━━ RECORDS FOR THE EXERCISE ━━

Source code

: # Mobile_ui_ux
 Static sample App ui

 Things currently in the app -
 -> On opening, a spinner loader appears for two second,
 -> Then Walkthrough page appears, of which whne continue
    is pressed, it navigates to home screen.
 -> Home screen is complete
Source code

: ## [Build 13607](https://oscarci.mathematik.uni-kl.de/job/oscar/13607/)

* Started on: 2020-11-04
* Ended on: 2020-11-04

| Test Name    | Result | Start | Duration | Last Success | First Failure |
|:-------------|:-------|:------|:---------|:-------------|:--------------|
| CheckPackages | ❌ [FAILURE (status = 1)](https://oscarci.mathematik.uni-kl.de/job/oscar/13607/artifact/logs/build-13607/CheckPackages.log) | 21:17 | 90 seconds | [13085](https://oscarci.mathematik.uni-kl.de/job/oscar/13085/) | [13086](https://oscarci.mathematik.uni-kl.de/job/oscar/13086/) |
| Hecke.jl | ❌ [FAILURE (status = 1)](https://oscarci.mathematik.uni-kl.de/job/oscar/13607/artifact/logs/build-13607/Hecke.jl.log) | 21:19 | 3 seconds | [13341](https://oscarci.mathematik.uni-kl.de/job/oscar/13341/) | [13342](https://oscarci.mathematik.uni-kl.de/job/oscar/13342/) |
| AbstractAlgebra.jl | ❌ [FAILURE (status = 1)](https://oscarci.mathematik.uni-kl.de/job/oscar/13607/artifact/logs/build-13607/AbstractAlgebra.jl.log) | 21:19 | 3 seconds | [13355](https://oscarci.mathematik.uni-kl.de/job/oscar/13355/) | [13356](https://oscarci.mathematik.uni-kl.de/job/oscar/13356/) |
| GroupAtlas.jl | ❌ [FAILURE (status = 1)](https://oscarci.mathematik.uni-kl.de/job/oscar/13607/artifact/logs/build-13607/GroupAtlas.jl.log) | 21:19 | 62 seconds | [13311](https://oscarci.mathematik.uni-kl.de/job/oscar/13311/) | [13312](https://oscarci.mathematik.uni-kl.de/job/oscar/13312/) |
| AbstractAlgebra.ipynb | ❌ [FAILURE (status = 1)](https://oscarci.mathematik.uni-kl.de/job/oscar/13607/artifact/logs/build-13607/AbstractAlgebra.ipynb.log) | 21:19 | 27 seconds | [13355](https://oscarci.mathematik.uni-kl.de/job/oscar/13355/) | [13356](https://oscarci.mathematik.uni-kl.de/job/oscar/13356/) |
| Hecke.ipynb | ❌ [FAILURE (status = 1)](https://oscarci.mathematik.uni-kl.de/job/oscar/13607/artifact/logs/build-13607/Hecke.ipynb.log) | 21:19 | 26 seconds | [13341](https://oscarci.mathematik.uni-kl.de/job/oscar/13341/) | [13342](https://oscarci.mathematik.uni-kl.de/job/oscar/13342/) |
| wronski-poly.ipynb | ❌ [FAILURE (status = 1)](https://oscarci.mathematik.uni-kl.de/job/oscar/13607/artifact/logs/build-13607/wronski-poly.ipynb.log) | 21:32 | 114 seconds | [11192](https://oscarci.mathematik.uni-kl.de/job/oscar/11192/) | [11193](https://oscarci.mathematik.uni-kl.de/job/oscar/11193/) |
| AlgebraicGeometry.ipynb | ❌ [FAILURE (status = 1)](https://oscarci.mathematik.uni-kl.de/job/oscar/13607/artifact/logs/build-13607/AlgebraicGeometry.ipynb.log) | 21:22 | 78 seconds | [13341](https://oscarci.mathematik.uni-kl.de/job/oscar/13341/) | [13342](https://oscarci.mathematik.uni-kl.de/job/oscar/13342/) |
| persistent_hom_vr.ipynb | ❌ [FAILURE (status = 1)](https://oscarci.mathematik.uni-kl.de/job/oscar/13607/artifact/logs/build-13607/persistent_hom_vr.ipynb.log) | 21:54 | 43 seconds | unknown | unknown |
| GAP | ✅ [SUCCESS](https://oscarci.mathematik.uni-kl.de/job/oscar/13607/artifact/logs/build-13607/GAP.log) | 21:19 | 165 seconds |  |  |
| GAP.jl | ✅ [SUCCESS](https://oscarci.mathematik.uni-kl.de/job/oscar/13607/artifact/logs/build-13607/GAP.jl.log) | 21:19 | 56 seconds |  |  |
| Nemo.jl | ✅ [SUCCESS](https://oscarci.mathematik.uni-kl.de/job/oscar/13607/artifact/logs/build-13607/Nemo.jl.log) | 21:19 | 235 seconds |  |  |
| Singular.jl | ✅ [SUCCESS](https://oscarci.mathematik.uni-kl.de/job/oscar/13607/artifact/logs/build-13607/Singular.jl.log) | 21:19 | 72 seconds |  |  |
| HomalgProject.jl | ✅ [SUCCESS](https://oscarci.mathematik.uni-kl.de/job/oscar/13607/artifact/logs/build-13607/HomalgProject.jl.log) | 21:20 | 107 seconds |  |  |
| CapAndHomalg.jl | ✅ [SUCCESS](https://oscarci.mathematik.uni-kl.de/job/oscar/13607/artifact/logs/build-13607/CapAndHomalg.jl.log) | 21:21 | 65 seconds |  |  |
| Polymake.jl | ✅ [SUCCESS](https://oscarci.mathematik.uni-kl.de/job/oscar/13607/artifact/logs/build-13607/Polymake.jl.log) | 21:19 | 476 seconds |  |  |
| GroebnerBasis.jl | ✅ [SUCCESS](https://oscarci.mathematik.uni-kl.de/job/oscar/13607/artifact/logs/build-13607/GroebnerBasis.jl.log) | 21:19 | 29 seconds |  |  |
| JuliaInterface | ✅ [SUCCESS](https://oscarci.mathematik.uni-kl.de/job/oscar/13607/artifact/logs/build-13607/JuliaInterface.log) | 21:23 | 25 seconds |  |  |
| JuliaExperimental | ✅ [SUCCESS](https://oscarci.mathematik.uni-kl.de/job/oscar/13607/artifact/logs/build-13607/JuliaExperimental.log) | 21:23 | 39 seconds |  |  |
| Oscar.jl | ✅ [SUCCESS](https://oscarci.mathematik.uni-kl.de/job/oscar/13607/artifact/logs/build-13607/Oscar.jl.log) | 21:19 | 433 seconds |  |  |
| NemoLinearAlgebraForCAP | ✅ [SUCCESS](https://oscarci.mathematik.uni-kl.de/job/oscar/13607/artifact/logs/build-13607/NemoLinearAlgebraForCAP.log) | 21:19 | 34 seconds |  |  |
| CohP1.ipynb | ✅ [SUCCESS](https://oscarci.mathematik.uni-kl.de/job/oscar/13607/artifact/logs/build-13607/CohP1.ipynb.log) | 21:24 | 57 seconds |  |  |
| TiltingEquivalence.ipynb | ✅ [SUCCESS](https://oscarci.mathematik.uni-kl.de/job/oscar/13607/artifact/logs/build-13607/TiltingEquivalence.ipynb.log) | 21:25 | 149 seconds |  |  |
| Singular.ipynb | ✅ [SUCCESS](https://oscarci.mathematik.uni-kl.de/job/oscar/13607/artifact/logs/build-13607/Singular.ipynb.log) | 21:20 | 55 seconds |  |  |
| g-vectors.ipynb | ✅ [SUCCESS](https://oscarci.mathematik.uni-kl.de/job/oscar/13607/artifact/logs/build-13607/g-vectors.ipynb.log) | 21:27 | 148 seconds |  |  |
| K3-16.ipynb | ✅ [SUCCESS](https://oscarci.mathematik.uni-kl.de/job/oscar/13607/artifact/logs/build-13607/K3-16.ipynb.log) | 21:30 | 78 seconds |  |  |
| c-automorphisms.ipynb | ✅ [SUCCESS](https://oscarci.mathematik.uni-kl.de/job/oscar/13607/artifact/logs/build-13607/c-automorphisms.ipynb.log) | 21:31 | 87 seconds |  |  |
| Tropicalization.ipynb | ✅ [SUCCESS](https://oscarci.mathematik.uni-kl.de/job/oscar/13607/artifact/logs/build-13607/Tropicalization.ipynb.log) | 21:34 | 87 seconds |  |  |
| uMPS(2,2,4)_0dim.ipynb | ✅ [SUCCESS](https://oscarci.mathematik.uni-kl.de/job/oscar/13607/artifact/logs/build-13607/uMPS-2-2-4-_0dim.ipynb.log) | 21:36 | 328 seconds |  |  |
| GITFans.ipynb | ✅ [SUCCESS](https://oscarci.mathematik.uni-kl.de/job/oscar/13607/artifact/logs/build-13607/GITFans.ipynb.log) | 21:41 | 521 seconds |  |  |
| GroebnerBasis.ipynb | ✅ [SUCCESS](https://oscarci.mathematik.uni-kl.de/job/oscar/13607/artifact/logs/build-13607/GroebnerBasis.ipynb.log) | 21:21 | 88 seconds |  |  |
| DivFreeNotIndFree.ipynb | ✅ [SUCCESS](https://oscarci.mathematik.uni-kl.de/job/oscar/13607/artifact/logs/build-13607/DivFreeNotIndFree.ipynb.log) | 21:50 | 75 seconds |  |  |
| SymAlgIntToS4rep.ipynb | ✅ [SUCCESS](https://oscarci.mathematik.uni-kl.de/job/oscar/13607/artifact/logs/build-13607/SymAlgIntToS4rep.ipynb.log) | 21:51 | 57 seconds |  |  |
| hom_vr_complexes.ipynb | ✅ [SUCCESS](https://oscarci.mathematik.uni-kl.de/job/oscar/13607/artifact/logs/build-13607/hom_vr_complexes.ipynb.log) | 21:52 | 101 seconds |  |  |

━━━

- **WORK INSTRUCTION**: From the data, pick out every line that includes "screen".

- **SOLUTION**:
    is pressed, it navigates to home screen.
 -> Home screen is complete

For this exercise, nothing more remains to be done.